Data records:
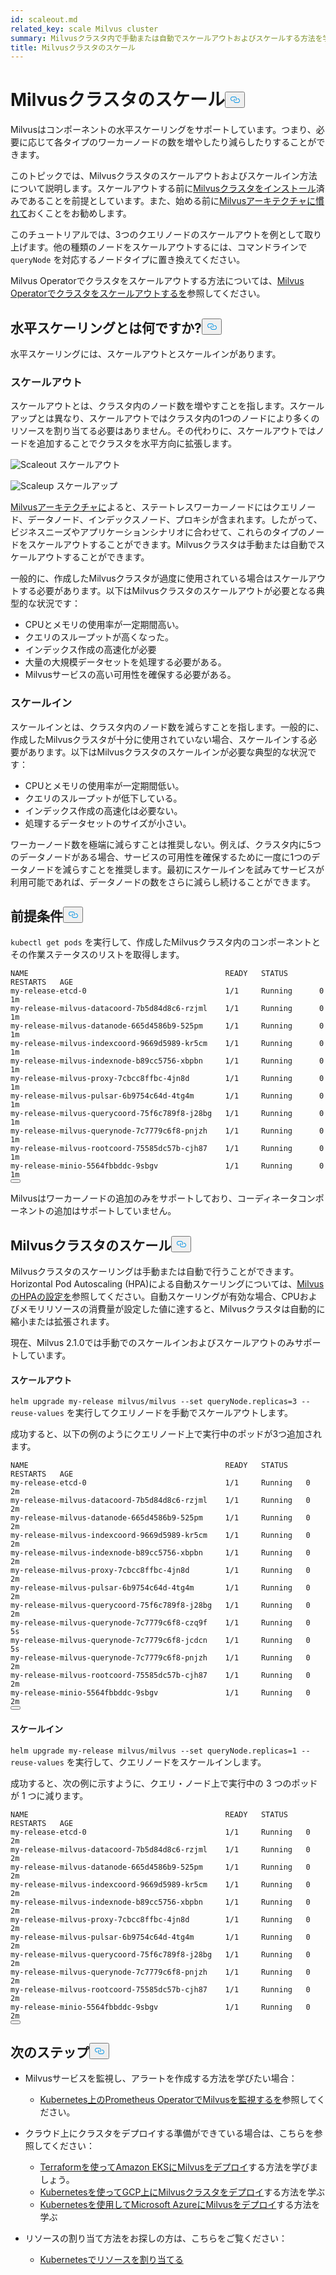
 ```yaml
---
id: scaleout.md
related_key: scale Milvus cluster
summary: Milvusクラスタ内で手動または自動でスケールアウトおよびスケールする方法を学びます。
title: Milvusクラスタのスケール
---
```


<h1 id="Scale-a-Milvus-Cluster" class="common-anchor-header">Milvusクラスタのスケール<button data-href="#Scale-a-Milvus-Cluster" class="anchor-icon" translate="no">
      <svg translate="no"
        aria-hidden="true"
        focusable="false"
        height="20"
        version="1.1"
        viewBox="0 0 16 16"
        width="16"
      >
        <path
          fill="#0092E4"
          fill-rule="evenodd"
          d="M4 9h1v1H4c-1.5 0-3-1.69-3-3.5S2.55 3 4 3h4c1.45 0 3 1.69 3 3.5 0 1.41-.91 2.72-2 3.25V8.59c.58-.45 1-1.27 1-2.09C10 5.22 8.98 4 8 4H4c-.98 0-2 1.22-2 2.5S3 9 4 9zm9-3h-1v1h1c1 0 2 1.22 2 2.5S13.98 12 13 12H9c-.98 0-2-1.22-2-2.5 0-.83.42-1.64 1-2.09V6.25c-1.09.53-2 1.84-2 3.25C6 11.31 7.55 13 9 13h4c1.45 0 3-1.69 3-3.5S14.5 6 13 6z"
        ></path>
      </svg>
    </button></h1><p>Milvusはコンポーネントの水平スケーリングをサポートしています。つまり、必要に応じて各タイプのワーカーノードの数を増やしたり減らしたりすることができます。</p>
<p>このトピックでは、Milvusクラスタのスケールアウトおよびスケールイン方法について説明します。スケールアウトする前に<a href="/docs/ja/v2.5.x/install_cluster-helm.md">Milvusクラスタをインストール</a>済みであることを前提としています。また、始める前に<a href="/docs/ja/v2.5.x/architecture_overview.md">Milvusアーキテクチャに慣れて</a>おくことをお勧めします。</p>
<p>このチュートリアルでは、3つのクエリノードのスケールアウトを例として取り上げます。他の種類のノードをスケールアウトするには、コマンドラインで<code translate="no">queryNode</code> を対応するノードタイプに置き換えてください。</p>
<div class="alert note">
<p>Milvus Operatorでクラスタをスケールアウトする方法については、<a href="https://github.com/zilliztech/milvus-operator/blob/main/docs/administration/scale-a-milvus-cluster.md">Milvus Operatorでクラスタをスケールアウトするを</a>参照してください。</p>
</div>
<h2 id="What-is-horizontal-scaling" class="common-anchor-header">水平スケーリングとは何ですか?<button data-href="#What-is-horizontal-scaling" class="anchor-icon" translate="no">
      <svg translate="no"
        aria-hidden="true"
        focusable="false"
        height="20"
        version="1.1"
        viewBox="0 0 16 16"
        width="16"
      >
        <path
          fill="#0092E4"
          fill-rule="evenodd"
          d="M4 9h1v1H4c-1.5 0-3-1.69-3-3.5S2.55 3 4 3h4c1.45 0 3 1.69 3 3.5 0 1.41-.91 2.72-2 3.25V8.59c.58-.45 1-1.27 1-2.09C10 5.22 8.98 4 8 4H4c-.98 0-2 1.22-2 2.5S3 9 4 9zm9-3h-1v1h1c1 0 2 1.22 2 2.5S13.98 12 13 12H9c-.98 0-2-1.22-2-2.5 0-.83.42-1.64 1-2.09V6.25c-1.09.53-2 1.84-2 3.25C6 11.31 7.55 13 9 13h4c1.45 0 3-1.69 3-3.5S14.5 6 13 6z"
        ></path>
      </svg>
    </button></h2><p>水平スケーリングには、スケールアウトとスケールインがあります。</p>
<h3 id="Scaling-out" class="common-anchor-header">スケールアウト</h3><p>スケールアウトとは、クラスタ内のノード数を増やすことを指します。スケールアップとは異なり、スケールアウトではクラスタ内の1つのノードにより多くのリソースを割り当てる必要はありません。その代わりに、スケールアウトではノードを追加することでクラスタを水平方向に拡張します。</p>
<p>
  
   <span class="img-wrapper"> <img translate="no" src="/docs/v2.5.x/assets/scale_out.jpg" alt="Scaleout" class="doc-image" id="scaleout" />
   </span> <span class="img-wrapper"> <span>スケールアウト</span> </span></p>
<p>
  
   <span class="img-wrapper"> <img translate="no" src="/docs/v2.5.x/assets/scale_up.jpg" alt="Scaleup" class="doc-image" id="scaleup" />
   </span> <span class="img-wrapper"> <span>スケールアップ</span> </span></p>
<p><a href="/docs/ja/v2.5.x/architecture_overview.md">Milvusアーキテクチャに</a>よると、ステートレスワーカーノードにはクエリノード、データノード、インデックスノード、プロキシが含まれます。したがって、ビジネスニーズやアプリケーションシナリオに合わせて、これらのタイプのノードをスケールアウトすることができます。Milvusクラスタは手動または自動でスケールアウトすることができます。</p>
<p>一般的に、作成したMilvusクラスタが過度に使用されている場合はスケールアウトする必要があります。以下はMilvusクラスタのスケールアウトが必要となる典型的な状況です：</p>
<ul>
<li>CPUとメモリの使用率が一定期間高い。</li>
<li>クエリのスループットが高くなった。</li>
<li>インデックス作成の高速化が必要</li>
<li>大量の大規模データセットを処理する必要がある。</li>
<li>Milvusサービスの高い可用性を確保する必要がある。</li>
</ul>
<h3 id="Scaling-in" class="common-anchor-header">スケールイン</h3><p>スケールインとは、クラスタ内のノード数を減らすことを指します。一般的に、作成したMilvusクラスタが十分に使用されていない場合、スケールインする必要があります。以下はMilvusクラスタのスケールインが必要な典型的な状況です：</p>
<ul>
<li>CPUとメモリの使用率が一定期間低い。</li>
<li>クエリのスループットが低下している。</li>
<li>インデックス作成の高速化は必要ない。</li>
<li>処理するデータセットのサイズが小さい。</li>
</ul>
<div class="alert note">
ワーカーノード数を極端に減らすことは推奨しない。例えば、クラスタ内に5つのデータノードがある場合、サービスの可用性を確保するために一度に1つのデータノードを減らすことを推奨します。最初にスケールインを試みてサービスが利用可能であれば、データノードの数をさらに減らし続けることができます。</div>
<h2 id="Prerequisites" class="common-anchor-header">前提条件<button data-href="#Prerequisites" class="anchor-icon" translate="no">
      <svg translate="no"
        aria-hidden="true"
        focusable="false"
        height="20"
        version="1.1"
        viewBox="0 0 16 16"
        width="16"
      >
        <path
          fill="#0092E4"
          fill-rule="evenodd"
          d="M4 9h1v1H4c-1.5 0-3-1.69-3-3.5S2.55 3 4 3h4c1.45 0 3 1.69 3 3.5 0 1.41-.91 2.72-2 3.25V8.59c.58-.45 1-1.27 1-2.09C10 5.22 8.98 4 8 4H4c-.98 0-2 1.22-2 2.5S3 9 4 9zm9-3h-1v1h1c1 0 2 1.22 2 2.5S13.98 12 13 12H9c-.98 0-2-1.22-2-2.5 0-.83.42-1.64 1-2.09V6.25c-1.09.53-2 1.84-2 3.25C6 11.31 7.55 13 9 13h4c1.45 0 3-1.69 3-3.5S14.5 6 13 6z"
        ></path>
      </svg>
    </button></h2><p><code translate="no">kubectl get pods</code> を実行して、作成したMilvusクラスタ内のコンポーネントとその作業ステータスのリストを取得します。</p>
<pre><code translate="no">NAME                                            READY   STATUS       RESTARTS   AGE
my-release-etcd-0                               1/1     Running      0          1m
my-release-milvus-datacoord-7b5d84d8c6-rzjml    1/1     Running      0          1m
my-release-milvus-datanode-665d4586b9-525pm     1/1     Running      0          1m
my-release-milvus-indexcoord-9669d5989-kr5cm    1/1     Running      0          1m
my-release-milvus-indexnode-b89cc5756-xbpbn     1/1     Running      0          1m
my-release-milvus-proxy-7cbcc8ffbc-4jn8d        1/1     Running      0          1m
my-release-milvus-pulsar-6b9754c64d-4tg4m       1/1     Running      0          1m
my-release-milvus-querycoord-75f6c789f8-j28bg   1/1     Running      0          1m
my-release-milvus-querynode-7c7779c6f8-pnjzh    1/1     Running      0          1m
my-release-milvus-rootcoord-75585dc57b-cjh87    1/1     Running      0          1m
my-release-minio-5564fbbddc-9sbgv               1/1     Running      0          1m 
<button class="copy-code-btn"></button></code></pre>
<div class="alert note">
Milvusはワーカーノードの追加のみをサポートしており、コーディネータコンポーネントの追加はサポートしていません。</div>
<h2 id="Scale-a-Milvus-cluster" class="common-anchor-header">Milvusクラスタのスケール<button data-href="#Scale-a-Milvus-cluster" class="anchor-icon" translate="no">
      <svg translate="no"
        aria-hidden="true"
        focusable="false"
        height="20"
        version="1.1"
        viewBox="0 0 16 16"
        width="16"
      >
        <path
          fill="#0092E4"
          fill-rule="evenodd"
          d="M4 9h1v1H4c-1.5 0-3-1.69-3-3.5S2.55 3 4 3h4c1.45 0 3 1.69 3 3.5 0 1.41-.91 2.72-2 3.25V8.59c.58-.45 1-1.27 1-2.09C10 5.22 8.98 4 8 4H4c-.98 0-2 1.22-2 2.5S3 9 4 9zm9-3h-1v1h1c1 0 2 1.22 2 2.5S13.98 12 13 12H9c-.98 0-2-1.22-2-2.5 0-.83.42-1.64 1-2.09V6.25c-1.09.53-2 1.84-2 3.25C6 11.31 7.55 13 9 13h4c1.45 0 3-1.69 3-3.5S14.5 6 13 6z"
        ></path>
      </svg>
    </button></h2><p>Milvusクラスタのスケーリングは手動または自動で行うことができます。Horizontal Pod Autoscaling (HPA)による自動スケーリングについては、<a href="/docs/ja/v2.5.x/hpa.md">MilvusのHPAの設定を</a>参照してください。自動スケーリングが有効な場合、CPUおよびメモリリソースの消費量が設定した値に達すると、Milvusクラスタは自動的に縮小または拡張されます。</p>
<p>現在、Milvus 2.1.0では手動でのスケールインおよびスケールアウトのみサポートしています。</p>
<h4 id="Scaling-out" class="common-anchor-header">スケールアウト</h4><p><code translate="no">helm upgrade my-release milvus/milvus --set queryNode.replicas=3 --reuse-values</code> を実行してクエリノードを手動でスケールアウトします。</p>
<p>成功すると、以下の例のようにクエリノード上で実行中のポッドが3つ追加されます。</p>
<pre><code translate="no">NAME                                            READY   STATUS    RESTARTS   AGE
my-release-etcd-0                               1/1     Running   0          2m
my-release-milvus-datacoord-7b5d84d8c6-rzjml    1/1     Running   0          2m
my-release-milvus-datanode-665d4586b9-525pm     1/1     Running   0          2m
my-release-milvus-indexcoord-9669d5989-kr5cm    1/1     Running   0          2m
my-release-milvus-indexnode-b89cc5756-xbpbn     1/1     Running   0          2m
my-release-milvus-proxy-7cbcc8ffbc-4jn8d        1/1     Running   0          2m
my-release-milvus-pulsar-6b9754c64d-4tg4m       1/1     Running   0          2m
my-release-milvus-querycoord-75f6c789f8-j28bg   1/1     Running   0          2m
my-release-milvus-querynode-7c7779c6f8-czq9f    1/1     Running   0          5s
my-release-milvus-querynode-7c7779c6f8-jcdcn    1/1     Running   0          5s
my-release-milvus-querynode-7c7779c6f8-pnjzh    1/1     Running   0          2m
my-release-milvus-rootcoord-75585dc57b-cjh87    1/1     Running   0          2m
my-release-minio-5564fbbddc-9sbgv               1/1     Running   0          2m
<button class="copy-code-btn"></button></code></pre>
<h4 id="Scaling-in" class="common-anchor-header">スケールイン</h4><p><code translate="no">helm upgrade my-release milvus/milvus --set queryNode.replicas=1 --reuse-values</code> を実行して、クエリノードをスケールインします。</p>
<p>成功すると、次の例に示すように、クエリ・ノード上で実行中の 3 つのポッドが 1 つに減ります。</p>
<pre><code translate="no">NAME                                            READY   STATUS    RESTARTS   AGE
my-release-etcd-0                               1/1     Running   0          2m
my-release-milvus-datacoord-7b5d84d8c6-rzjml    1/1     Running   0          2m
my-release-milvus-datanode-665d4586b9-525pm     1/1     Running   0          2m
my-release-milvus-indexcoord-9669d5989-kr5cm    1/1     Running   0          2m
my-release-milvus-indexnode-b89cc5756-xbpbn     1/1     Running   0          2m
my-release-milvus-proxy-7cbcc8ffbc-4jn8d        1/1     Running   0          2m
my-release-milvus-pulsar-6b9754c64d-4tg4m       1/1     Running   0          2m
my-release-milvus-querycoord-75f6c789f8-j28bg   1/1     Running   0          2m
my-release-milvus-querynode-7c7779c6f8-pnjzh    1/1     Running   0          2m
my-release-milvus-rootcoord-75585dc57b-cjh87    1/1     Running   0          2m
my-release-minio-5564fbbddc-9sbgv               1/1     Running   0          2m
<button class="copy-code-btn"></button></code></pre>
<h2 id="Whats-next" class="common-anchor-header">次のステップ<button data-href="#Whats-next" class="anchor-icon" translate="no">
      <svg translate="no"
        aria-hidden="true"
        focusable="false"
        height="20"
        version="1.1"
        viewBox="0 0 16 16"
        width="16"
      >
        <path
          fill="#0092E4"
          fill-rule="evenodd"
          d="M4 9h1v1H4c-1.5 0-3-1.69-3-3.5S2.55 3 4 3h4c1.45 0 3 1.69 3 3.5 0 1.41-.91 2.72-2 3.25V8.59c.58-.45 1-1.27 1-2.09C10 5.22 8.98 4 8 4H4c-.98 0-2 1.22-2 2.5S3 9 4 9zm9-3h-1v1h1c1 0 2 1.22 2 2.5S13.98 12 13 12H9c-.98 0-2-1.22-2-2.5 0-.83.42-1.64 1-2.09V6.25c-1.09.53-2 1.84-2 3.25C6 11.31 7.55 13 9 13h4c1.45 0 3-1.69 3-3.5S14.5 6 13 6z"
        ></path>
      </svg>
    </button></h2><ul>
<li><p>Milvusサービスを監視し、アラートを作成する方法を学びたい場合：</p>
<ul>
<li><a href="/docs/ja/v2.5.x/monitor.md">Kubernetes上のPrometheus OperatorでMilvusを監視するを</a>参照してください。</li>
</ul></li>
<li><p>クラウド上にクラスタをデプロイする準備ができている場合は、こちらを参照してください：</p>
<ul>
<li><a href="/docs/ja/v2.5.x/eks.md">Terraformを使ってAmazon EKSにMilvusをデプロイ</a>する方法を学びましょう。</li>
<li><a href="/docs/ja/v2.5.x/gcp.md">Kubernetesを使ってGCP上にMilvusクラスタをデプロイ</a>する方法を学ぶ</li>
<li><a href="/docs/ja/v2.5.x/azure.md">Kubernetesを使用してMicrosoft AzureにMilvusをデプロイ</a>する方法を学ぶ</li>
</ul></li>
<li><p>リソースの割り当て方法をお探しの方は、こちらをご覧ください：</p>
<ul>
<li><a href="/docs/ja/v2.5.x/allocate.md#standalone">Kubernetesでリソースを割り当てる</a></li>
</ul></li>
</ul>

→ **Work request**
From the records above, pull out each line that has "wrapper".

→ **Written reply**
   <span class="img-wrapper"> <img translate="no" src="/docs/v2.5.x/assets/scale_out.jpg" alt="Scaleout" class="doc-image" id="scaleout" />
   </span> <span class="img-wrapper"> <span>スケールアウト</span> </span></p>
   <span class="img-wrapper"> <img translate="no" src="/docs/v2.5.x/assets/scale_up.jpg" alt="Scaleup" class="doc-image" id="scaleup" />
   </span> <span class="img-wrapper"> <span>スケールアップ</span> </span></p>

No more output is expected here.